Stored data
BEGIN
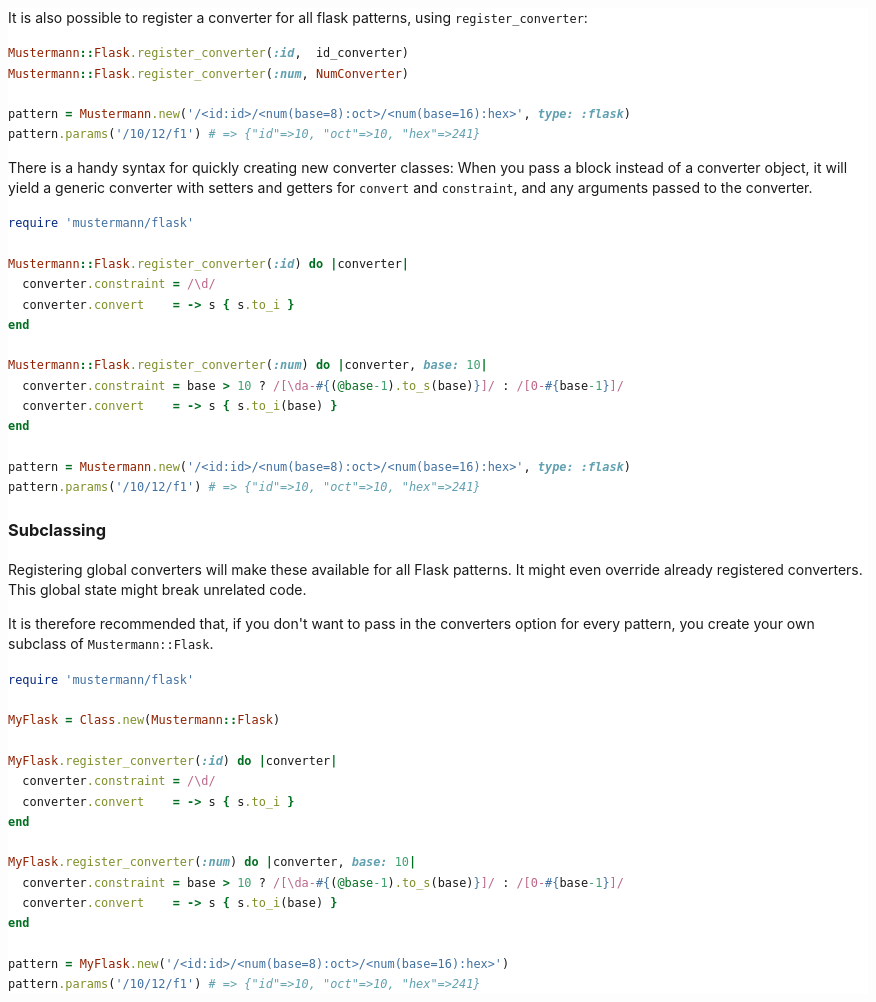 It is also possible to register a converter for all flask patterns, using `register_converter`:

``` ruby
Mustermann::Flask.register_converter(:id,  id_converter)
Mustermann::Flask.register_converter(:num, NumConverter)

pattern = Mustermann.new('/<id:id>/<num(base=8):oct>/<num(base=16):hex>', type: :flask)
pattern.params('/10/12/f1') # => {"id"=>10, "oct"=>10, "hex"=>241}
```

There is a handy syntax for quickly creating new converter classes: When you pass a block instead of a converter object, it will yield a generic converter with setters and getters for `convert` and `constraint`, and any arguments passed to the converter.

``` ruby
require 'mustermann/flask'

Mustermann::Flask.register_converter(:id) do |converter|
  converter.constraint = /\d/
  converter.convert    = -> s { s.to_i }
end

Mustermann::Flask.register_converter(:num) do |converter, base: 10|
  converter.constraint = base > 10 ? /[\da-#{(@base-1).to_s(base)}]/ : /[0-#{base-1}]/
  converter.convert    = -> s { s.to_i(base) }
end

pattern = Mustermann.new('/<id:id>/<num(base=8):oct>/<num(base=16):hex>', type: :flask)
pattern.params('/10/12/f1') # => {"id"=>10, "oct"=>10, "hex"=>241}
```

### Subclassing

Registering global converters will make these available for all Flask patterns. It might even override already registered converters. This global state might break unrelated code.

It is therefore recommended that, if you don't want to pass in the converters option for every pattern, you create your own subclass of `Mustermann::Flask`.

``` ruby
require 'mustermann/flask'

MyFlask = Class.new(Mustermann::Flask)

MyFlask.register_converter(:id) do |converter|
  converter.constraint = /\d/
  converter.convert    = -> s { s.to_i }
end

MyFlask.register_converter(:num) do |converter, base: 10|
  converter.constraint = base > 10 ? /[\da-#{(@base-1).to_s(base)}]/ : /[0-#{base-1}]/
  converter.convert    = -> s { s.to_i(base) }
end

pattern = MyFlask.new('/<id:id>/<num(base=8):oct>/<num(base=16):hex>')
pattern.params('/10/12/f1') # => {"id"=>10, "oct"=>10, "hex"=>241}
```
END
BEGIN
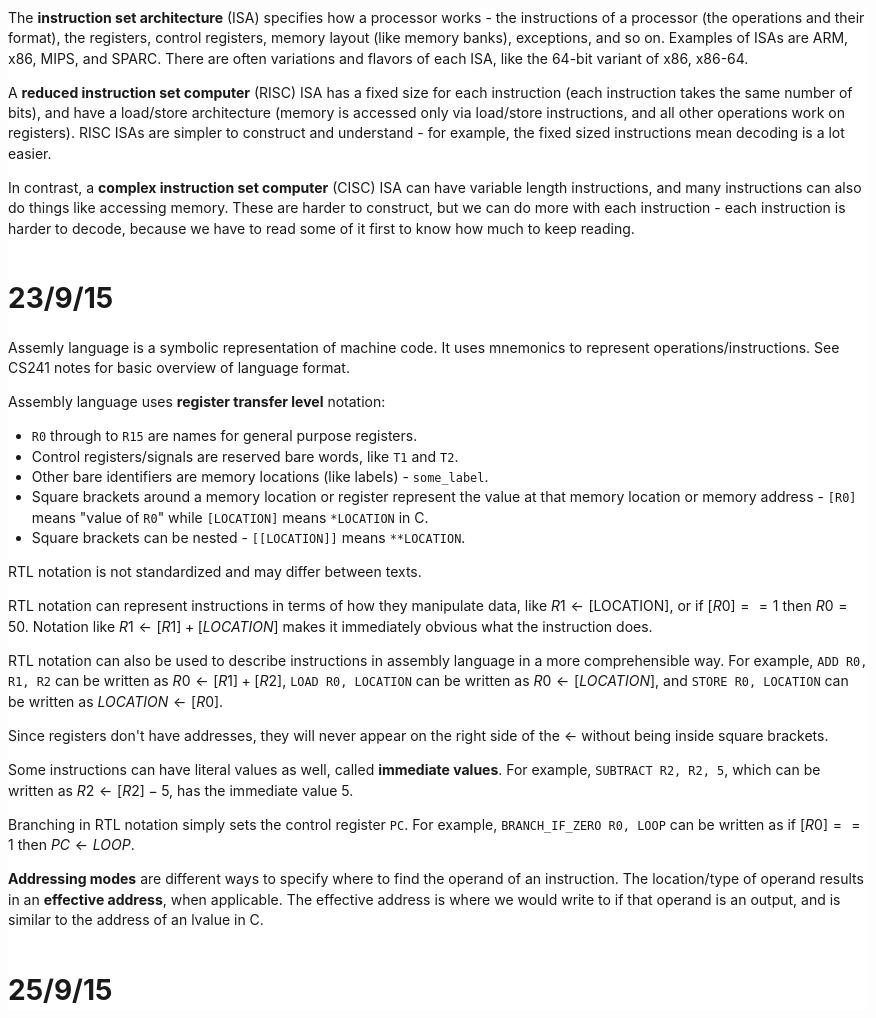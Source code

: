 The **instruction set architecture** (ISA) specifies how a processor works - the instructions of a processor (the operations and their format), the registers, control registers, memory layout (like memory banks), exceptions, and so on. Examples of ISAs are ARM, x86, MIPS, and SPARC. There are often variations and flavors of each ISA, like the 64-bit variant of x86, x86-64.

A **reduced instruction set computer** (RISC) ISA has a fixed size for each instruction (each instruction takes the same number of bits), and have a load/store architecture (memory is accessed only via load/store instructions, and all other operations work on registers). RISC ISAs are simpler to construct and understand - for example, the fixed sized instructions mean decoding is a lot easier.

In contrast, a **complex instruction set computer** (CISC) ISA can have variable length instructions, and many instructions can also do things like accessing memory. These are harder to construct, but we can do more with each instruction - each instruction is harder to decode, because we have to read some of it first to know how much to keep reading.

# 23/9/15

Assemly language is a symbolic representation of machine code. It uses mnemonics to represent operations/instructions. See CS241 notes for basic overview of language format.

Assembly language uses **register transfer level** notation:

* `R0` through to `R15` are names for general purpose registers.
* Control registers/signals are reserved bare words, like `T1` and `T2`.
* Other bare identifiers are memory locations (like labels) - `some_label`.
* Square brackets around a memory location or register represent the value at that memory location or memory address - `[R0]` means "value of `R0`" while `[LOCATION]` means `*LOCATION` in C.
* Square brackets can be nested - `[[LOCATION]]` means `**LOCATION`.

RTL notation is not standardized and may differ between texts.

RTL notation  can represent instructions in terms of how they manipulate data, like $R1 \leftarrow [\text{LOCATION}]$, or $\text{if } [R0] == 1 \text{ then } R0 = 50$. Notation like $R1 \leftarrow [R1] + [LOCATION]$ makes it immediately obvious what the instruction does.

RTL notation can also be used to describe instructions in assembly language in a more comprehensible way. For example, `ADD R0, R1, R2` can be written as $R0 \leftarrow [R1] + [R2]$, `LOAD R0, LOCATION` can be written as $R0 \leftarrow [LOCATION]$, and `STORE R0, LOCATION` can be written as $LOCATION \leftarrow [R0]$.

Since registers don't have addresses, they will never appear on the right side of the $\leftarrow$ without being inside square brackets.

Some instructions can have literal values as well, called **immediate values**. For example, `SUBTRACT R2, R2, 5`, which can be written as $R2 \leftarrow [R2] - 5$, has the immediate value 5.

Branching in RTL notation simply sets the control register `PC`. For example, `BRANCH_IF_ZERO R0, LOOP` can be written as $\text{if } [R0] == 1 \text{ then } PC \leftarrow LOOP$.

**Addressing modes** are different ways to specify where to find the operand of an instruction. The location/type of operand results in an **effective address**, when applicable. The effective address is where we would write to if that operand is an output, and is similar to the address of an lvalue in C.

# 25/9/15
END
**Task instructions:** From the data, collect all lines where the string "construct" appears.

**Answer to this task:**
A **reduced instruction set computer** (RISC) ISA has a fixed size for each instruction (each instruction takes the same number of bits), and have a load/store architecture (memory is accessed only via load/store instructions, and all other operations work on registers). RISC ISAs are simpler to construct and understand - for example, the fixed sized instructions mean decoding is a lot easier.
In contrast, a **complex instruction set computer** (CISC) ISA can have variable length instructions, and many instructions can also do things like accessing memory. These are harder to construct, but we can do more with each instruction - each instruction is harder to decode, because we have to read some of it first to know how much to keep reading.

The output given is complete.